Please repeat the lines below exactly. Begin with the line containing "- listen to" and go on through the line containing "- some older videos may not feature captions".

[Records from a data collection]
--------------------------------
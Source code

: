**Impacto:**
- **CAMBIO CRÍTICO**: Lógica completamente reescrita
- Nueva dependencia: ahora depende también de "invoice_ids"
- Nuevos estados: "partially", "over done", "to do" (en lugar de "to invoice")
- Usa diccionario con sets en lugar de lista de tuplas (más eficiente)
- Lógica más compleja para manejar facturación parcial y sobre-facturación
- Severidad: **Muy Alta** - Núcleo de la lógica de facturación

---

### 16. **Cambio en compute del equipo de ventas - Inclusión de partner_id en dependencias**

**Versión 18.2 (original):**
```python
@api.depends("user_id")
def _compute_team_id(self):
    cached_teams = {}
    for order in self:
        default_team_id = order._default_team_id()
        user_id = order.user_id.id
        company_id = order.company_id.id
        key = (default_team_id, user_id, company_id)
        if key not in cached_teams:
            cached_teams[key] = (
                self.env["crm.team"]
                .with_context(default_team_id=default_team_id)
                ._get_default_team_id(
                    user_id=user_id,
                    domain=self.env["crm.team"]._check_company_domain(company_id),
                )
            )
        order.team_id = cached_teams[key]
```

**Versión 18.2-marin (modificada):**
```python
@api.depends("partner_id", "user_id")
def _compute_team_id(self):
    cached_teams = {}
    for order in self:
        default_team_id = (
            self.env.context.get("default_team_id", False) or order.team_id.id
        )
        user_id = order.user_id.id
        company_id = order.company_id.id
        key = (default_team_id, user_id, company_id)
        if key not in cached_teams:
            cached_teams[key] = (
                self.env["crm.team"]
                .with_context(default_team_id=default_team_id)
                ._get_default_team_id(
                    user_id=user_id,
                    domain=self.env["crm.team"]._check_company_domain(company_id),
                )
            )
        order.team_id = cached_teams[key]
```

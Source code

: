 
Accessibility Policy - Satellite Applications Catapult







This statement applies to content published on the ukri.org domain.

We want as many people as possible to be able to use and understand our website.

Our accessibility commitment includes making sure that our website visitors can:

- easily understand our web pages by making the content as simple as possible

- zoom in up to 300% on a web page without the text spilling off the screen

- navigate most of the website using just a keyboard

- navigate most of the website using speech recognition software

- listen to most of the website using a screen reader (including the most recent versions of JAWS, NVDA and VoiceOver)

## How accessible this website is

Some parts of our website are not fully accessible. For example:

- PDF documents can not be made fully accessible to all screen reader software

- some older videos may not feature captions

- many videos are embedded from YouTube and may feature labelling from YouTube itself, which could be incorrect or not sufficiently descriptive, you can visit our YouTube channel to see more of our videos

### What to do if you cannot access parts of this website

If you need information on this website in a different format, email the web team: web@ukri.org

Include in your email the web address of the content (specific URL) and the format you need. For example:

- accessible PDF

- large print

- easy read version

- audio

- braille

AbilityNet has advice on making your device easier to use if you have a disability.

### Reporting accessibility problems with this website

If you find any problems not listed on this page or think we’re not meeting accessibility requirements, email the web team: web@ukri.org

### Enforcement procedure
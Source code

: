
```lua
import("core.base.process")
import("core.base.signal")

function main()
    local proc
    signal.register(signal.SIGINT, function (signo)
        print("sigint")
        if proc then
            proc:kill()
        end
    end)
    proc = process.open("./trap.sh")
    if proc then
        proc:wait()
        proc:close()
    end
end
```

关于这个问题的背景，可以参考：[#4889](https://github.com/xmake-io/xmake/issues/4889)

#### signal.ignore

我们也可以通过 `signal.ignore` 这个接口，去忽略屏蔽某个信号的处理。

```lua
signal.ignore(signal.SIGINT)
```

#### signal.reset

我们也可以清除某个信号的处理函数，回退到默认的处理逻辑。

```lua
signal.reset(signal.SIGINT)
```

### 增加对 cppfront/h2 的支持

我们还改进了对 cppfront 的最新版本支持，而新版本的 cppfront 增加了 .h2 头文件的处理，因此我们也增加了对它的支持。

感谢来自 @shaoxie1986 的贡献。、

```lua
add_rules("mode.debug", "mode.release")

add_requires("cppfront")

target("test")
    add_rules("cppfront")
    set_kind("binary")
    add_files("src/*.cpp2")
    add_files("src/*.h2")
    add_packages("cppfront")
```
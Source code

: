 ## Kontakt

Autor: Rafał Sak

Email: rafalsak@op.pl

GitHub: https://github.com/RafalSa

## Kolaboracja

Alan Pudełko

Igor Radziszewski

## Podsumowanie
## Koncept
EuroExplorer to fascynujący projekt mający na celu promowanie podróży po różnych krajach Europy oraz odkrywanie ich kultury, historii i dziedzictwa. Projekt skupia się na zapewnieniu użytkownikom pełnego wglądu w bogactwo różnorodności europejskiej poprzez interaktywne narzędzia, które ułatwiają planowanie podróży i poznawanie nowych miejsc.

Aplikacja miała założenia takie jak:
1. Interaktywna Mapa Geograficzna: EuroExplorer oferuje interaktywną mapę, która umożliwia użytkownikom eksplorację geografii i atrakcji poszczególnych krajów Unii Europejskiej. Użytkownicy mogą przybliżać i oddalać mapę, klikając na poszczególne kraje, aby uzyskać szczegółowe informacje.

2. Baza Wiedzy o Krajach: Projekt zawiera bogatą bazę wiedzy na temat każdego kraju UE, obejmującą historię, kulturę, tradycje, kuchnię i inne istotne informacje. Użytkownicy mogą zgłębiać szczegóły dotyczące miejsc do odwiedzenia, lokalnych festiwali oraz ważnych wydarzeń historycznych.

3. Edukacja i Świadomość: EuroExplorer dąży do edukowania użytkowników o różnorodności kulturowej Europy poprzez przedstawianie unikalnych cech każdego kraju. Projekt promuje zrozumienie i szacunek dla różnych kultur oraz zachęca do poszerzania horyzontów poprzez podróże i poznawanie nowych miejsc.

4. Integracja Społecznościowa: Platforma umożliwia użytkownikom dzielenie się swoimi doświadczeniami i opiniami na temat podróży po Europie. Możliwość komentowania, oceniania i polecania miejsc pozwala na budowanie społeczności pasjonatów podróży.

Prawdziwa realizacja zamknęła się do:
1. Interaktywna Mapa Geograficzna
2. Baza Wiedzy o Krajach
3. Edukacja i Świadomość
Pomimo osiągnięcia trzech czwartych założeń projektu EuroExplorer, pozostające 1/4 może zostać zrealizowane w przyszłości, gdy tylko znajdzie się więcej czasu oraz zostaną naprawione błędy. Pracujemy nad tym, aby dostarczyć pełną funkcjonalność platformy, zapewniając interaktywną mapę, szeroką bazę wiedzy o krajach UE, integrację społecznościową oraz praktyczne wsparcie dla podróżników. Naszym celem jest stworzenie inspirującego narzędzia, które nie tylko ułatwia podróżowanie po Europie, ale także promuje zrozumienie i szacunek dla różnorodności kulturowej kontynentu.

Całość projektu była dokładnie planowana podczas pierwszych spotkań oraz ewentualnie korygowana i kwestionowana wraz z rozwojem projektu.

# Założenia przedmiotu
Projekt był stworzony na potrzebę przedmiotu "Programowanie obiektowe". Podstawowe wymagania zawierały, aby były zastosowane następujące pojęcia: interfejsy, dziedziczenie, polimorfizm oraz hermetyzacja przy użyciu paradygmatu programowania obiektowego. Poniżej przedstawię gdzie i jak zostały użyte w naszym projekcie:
--------------------------------
Response to this exercise >>
- listen to most of the website using a screen reader (including the most recent versions of JAWS, NVDA and VoiceOver)

## How accessible this website is

Some parts of our website are not fully accessible. For example:

- PDF documents can not be made fully accessible to all screen reader software

- some older videos may not feature captions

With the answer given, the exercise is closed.